--- Exercise prompt ---
Among the entries that follow, find the lines containing the string "Justin" and copy them.

--- Dataset excerpts ---
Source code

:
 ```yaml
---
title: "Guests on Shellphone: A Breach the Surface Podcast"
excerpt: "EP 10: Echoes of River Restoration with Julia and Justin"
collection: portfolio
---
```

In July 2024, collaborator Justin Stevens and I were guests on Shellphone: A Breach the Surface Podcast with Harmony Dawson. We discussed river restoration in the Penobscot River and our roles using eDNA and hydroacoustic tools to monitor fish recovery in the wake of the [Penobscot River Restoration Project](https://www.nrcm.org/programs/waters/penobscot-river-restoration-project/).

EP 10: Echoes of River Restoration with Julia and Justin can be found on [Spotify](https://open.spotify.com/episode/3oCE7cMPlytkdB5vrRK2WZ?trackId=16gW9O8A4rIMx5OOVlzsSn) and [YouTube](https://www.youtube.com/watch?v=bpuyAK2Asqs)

--- Answer space ---
excerpt: "EP 10: Echoes of River Restoration with Julia and Justin"
In July 2024, collaborator Justin Stevens and I were guests on Shellphone: A Breach the Surface Podcast with Harmony Dawson. We discussed river restoration in the Penobscot River and our roles using eDNA and hydroacoustic tools to monitor fish recovery in the wake of the [Penobscot River Restoration Project](https://www.nrcm.org/programs/waters/penobscot-river-restoration-project/).
EP 10: Echoes of River Restoration with Julia and Justin can be found on [Spotify](https://open.spotify.com/episode/3oCE7cMPlytkdB5vrRK2WZ?trackId=16gW9O8A4rIMx5OOVlzsSn) and [YouTube](https://www.youtube.com/watch?v=bpuyAK2Asqs)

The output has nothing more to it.